Scheider plays Harry Mitchell, an L.A. manufacturer with a fancy car, a nice house, and wife Barbara (Ann-Margret) running for city council. Things are going good for them, so good, that Harry is having a little something (Kelly Preston, what a something) on the side. You can’t keep a good man down, it seems. So three crooks, led by the slimy pornographer Raimy (John Glover) decide to make an example out of him by blackmailing him for $100,000 with this little tidbit. It may ruin his wife’s political aspirations.
If this film were made today, our hero will spend the entire film wracked with guilt for disrespecting his woman, and probably go “confront his demons” by facing both his mistress and his wife with “shocking truths”, and with the thugs bookending the story with few appearances. Political correctness, see. Not here. The second those slimeballs turn their backs, Mitchell just straight out lays the truth to Barbara, who is surprised as the audience that he’d reveal it this early. You’d think that, with her already knowing, there’s no blackmail plot, no ransom. Nope, there’s still 100 minutes to go. That’s when Raimy and the blackmailers get really, really nasty; resorting to additional kidnapping and murder. Mitchell is not one to admit defeat, and brings the fight back to them by sowing the seeds of distrust in Raimy’s unstable cohorts (Robert Trebor and Clarence Williams III), risking Barbara’s life in the process.
This is film/neo-noir unleaded, where the normal everyman is faced with increasingly bad luck as the story progresses. Here, the noir factor is cranked up to eleven as Frankenheimer and Leonard present the underworld of the 80s L.A. porn scene as unclean, unglamorous, seedy and grimy as it can be; you’d want to take a clean shower after finishing this film. It works for the film, because Mitchell is a character who seems trapped, but remarkably uses plausible wit to outsmart his enemies. Because this film was written by Leonard himself, every line of dialogue is gold. When Scheider confronts Raimy in one of many times, he firmly says this immortal line: “There’s something about your face that makes me want to slap the shit out of it!”

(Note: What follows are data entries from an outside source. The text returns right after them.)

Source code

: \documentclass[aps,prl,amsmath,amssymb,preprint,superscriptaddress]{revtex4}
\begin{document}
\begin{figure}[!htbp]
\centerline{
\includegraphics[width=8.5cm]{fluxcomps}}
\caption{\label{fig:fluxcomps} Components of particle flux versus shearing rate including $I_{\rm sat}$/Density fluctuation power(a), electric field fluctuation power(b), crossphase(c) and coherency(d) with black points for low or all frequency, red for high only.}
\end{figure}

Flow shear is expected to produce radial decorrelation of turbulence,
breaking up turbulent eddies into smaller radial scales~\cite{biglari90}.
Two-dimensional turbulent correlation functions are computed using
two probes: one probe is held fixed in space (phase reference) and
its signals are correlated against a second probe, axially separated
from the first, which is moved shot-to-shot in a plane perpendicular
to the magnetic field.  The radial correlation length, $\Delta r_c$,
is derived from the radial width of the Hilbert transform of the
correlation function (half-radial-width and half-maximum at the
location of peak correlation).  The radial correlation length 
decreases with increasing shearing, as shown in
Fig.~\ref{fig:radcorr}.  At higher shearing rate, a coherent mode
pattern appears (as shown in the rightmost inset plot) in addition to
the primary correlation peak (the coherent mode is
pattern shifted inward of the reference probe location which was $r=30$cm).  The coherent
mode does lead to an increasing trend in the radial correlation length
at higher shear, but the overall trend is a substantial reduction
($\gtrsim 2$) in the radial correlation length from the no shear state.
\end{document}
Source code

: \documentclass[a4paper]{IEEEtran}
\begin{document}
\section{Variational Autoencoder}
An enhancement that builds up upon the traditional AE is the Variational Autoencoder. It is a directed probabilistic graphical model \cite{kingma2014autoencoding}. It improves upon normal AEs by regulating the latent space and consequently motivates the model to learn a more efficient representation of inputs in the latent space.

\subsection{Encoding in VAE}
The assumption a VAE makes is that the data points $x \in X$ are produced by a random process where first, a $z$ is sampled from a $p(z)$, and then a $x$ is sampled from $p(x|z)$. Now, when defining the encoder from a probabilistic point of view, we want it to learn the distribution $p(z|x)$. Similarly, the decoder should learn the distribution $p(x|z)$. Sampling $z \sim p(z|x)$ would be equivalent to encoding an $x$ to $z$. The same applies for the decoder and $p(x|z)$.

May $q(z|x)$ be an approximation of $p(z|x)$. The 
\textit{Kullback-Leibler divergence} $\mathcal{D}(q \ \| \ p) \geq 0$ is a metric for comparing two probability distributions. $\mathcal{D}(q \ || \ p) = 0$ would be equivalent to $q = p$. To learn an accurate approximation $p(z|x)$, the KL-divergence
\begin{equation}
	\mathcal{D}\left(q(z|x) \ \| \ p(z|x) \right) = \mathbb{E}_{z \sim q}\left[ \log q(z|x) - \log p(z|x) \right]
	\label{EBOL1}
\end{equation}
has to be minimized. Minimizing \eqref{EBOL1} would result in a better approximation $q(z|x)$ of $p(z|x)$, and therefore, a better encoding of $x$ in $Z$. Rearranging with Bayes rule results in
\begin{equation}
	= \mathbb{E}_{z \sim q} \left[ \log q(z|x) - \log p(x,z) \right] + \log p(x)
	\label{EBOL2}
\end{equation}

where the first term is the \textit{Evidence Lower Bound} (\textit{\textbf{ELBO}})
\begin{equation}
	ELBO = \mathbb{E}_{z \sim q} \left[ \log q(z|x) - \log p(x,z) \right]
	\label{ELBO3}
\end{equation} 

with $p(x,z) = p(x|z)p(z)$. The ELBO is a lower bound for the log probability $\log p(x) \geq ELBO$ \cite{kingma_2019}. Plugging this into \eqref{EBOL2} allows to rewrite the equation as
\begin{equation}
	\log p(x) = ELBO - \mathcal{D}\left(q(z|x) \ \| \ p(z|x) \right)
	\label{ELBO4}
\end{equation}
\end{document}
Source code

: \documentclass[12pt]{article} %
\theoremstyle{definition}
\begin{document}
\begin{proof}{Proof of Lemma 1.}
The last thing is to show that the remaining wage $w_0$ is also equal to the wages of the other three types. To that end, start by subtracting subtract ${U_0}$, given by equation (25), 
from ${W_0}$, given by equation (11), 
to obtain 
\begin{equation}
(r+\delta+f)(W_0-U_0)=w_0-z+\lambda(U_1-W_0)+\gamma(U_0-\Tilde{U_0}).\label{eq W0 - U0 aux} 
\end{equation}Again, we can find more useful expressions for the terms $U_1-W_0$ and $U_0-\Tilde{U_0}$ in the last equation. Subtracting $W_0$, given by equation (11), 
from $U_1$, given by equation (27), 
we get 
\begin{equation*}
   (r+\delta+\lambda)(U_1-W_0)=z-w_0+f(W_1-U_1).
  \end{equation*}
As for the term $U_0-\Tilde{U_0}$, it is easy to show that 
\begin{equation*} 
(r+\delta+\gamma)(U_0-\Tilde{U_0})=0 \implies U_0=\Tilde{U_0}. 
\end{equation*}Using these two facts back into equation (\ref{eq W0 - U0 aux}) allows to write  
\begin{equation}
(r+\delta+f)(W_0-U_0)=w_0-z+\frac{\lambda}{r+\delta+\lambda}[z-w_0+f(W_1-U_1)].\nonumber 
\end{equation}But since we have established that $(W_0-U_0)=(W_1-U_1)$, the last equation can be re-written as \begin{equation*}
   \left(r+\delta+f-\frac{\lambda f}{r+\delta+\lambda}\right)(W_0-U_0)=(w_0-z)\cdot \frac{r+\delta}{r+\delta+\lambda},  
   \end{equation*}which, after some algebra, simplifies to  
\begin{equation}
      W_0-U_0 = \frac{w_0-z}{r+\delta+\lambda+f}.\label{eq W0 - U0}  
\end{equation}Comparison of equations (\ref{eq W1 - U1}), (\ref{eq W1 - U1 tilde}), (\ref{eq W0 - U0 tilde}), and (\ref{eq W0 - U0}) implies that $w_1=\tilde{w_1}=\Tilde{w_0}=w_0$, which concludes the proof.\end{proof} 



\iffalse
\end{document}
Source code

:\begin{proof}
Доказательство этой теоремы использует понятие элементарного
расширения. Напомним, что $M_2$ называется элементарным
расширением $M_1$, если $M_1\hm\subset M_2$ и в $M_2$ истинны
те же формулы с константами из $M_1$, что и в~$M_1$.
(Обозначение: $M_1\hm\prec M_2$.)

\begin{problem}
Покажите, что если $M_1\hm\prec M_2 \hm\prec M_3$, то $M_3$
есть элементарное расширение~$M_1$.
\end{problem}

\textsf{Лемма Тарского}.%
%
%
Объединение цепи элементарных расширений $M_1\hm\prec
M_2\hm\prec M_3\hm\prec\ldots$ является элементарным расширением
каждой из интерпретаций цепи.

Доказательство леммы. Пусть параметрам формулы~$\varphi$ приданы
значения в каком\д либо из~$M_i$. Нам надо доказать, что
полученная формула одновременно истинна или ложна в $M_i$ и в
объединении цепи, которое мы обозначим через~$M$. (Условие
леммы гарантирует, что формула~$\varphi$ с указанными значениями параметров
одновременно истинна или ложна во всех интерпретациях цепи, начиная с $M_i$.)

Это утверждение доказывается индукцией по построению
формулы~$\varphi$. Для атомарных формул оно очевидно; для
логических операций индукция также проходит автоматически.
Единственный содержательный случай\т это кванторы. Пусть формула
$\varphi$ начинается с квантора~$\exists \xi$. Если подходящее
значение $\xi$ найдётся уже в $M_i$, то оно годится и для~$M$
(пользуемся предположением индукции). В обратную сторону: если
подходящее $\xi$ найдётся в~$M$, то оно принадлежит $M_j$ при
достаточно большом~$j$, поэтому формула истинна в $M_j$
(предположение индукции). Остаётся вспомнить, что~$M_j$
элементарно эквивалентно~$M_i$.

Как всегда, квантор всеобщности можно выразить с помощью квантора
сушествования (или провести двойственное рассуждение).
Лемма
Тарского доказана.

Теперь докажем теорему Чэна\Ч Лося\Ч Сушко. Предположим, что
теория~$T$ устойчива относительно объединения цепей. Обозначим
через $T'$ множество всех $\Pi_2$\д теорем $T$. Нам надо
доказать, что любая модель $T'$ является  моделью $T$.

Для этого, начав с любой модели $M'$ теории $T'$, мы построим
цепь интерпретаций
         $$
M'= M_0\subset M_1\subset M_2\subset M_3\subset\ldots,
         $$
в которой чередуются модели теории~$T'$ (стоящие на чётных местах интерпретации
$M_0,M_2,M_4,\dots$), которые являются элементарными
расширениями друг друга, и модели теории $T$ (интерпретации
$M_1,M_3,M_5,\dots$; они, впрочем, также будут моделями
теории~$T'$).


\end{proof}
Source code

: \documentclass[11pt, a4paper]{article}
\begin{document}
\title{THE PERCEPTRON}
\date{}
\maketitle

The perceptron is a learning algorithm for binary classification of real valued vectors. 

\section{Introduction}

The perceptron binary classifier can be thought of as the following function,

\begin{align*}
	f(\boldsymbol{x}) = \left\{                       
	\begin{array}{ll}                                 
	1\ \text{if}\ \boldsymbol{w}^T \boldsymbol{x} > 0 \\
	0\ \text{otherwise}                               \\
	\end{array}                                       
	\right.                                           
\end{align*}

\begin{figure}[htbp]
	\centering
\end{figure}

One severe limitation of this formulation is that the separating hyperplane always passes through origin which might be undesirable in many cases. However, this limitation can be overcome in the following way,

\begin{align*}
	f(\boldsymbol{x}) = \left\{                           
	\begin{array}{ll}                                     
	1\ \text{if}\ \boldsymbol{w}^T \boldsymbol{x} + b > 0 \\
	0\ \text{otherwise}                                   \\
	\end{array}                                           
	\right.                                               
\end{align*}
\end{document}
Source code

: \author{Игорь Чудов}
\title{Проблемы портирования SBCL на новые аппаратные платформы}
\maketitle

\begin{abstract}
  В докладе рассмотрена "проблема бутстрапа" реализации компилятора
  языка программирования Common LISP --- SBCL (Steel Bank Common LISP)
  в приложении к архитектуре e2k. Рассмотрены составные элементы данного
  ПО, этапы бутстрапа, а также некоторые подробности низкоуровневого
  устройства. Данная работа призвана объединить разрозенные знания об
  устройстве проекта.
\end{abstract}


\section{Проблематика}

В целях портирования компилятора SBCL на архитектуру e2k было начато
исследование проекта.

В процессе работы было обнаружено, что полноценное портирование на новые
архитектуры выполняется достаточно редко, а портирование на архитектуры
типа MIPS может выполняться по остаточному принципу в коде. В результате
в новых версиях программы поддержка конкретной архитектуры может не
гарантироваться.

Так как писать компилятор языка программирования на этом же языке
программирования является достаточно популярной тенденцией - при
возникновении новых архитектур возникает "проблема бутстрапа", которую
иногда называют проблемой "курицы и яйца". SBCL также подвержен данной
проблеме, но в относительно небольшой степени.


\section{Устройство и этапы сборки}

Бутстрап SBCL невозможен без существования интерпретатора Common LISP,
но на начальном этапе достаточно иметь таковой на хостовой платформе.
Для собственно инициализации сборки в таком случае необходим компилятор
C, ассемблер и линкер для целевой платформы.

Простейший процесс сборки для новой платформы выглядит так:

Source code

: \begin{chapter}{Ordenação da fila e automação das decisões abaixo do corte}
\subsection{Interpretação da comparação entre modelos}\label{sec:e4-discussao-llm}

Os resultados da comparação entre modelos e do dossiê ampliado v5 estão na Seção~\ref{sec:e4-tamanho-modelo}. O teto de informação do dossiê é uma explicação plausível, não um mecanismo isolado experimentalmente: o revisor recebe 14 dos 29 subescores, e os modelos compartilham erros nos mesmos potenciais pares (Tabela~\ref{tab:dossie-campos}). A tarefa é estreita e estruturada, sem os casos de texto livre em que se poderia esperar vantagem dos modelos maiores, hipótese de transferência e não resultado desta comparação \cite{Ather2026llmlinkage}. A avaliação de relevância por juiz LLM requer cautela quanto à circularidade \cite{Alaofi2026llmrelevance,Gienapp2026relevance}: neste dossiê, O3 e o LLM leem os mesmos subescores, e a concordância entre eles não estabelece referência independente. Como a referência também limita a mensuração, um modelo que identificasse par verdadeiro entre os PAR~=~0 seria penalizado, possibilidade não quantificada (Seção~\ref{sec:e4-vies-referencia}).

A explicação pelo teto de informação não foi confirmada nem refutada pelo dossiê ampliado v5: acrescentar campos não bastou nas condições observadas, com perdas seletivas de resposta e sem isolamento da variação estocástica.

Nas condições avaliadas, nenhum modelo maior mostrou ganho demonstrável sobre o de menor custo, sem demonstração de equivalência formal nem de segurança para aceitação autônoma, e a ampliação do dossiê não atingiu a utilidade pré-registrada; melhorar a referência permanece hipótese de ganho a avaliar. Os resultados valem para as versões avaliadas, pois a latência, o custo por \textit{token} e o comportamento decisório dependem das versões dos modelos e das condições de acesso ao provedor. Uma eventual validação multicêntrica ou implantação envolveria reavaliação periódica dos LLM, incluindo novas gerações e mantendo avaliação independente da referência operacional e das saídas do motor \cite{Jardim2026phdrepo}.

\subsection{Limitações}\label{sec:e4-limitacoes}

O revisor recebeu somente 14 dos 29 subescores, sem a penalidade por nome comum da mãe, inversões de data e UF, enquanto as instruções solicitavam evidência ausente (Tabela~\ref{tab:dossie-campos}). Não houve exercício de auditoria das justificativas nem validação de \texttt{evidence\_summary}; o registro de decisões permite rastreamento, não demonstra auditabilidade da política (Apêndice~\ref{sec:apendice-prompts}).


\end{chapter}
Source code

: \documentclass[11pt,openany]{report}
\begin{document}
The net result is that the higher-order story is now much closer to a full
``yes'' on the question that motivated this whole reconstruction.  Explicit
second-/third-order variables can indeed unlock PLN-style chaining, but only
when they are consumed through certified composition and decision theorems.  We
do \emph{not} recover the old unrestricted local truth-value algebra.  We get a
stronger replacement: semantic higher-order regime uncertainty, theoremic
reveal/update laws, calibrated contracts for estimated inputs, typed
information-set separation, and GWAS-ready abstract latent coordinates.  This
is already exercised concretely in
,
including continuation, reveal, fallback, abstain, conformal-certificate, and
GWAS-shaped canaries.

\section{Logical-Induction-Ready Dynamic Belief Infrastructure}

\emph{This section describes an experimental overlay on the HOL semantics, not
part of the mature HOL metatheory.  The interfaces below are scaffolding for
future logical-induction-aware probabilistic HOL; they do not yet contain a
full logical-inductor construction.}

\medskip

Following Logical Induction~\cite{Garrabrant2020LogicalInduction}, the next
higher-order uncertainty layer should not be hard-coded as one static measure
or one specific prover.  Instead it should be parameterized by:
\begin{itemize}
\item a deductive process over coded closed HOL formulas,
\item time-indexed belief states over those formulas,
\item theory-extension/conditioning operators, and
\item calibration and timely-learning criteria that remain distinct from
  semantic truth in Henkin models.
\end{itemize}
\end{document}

Scheider, manly man and perhaps the most underrated actor of all time, has the look and presence of a true everyman in charge: quiet and understated, yet fully in command when needs be, and uses these qualities to great effect here, ultimately delivering a career-best. Glover, however, is a real surprise as a sociopathic, borderline over-the-top scumbag who is hell-bent on terrorizing the Mitchells. His performance is so good here, so deliberately slimy, it’s a wonder why Hollywood didn’t cast him as high-profile villains following this film. Bonus points to Williams in a scene where he breaks into the Mitchells’ home and gets caught, only to be served liquor by Harry as a means of tricking him, leading up to the film’s funniest line of dialogue. Yes, even in films as bleak as this, good humor can be found.
This is the kind of film sorely missed in Hollywood now, lean, mean and grainy thrillers that never get cute, featuring believable characters that you root for because of their flaws. Without spoiling anything, even as the final scene does admittedly get over the top, it is a scene of sheer crowd-pleasing catharsis, a righteous ending that films today need. Perhaps one of Cannon Film’s best entries, up there with “Runaway Train”, it’s a 80s gem that needs to be rediscovered and celebrated. At least one critic did back in the day: Roger Ebert, who gave this film the unsung praise it deserved.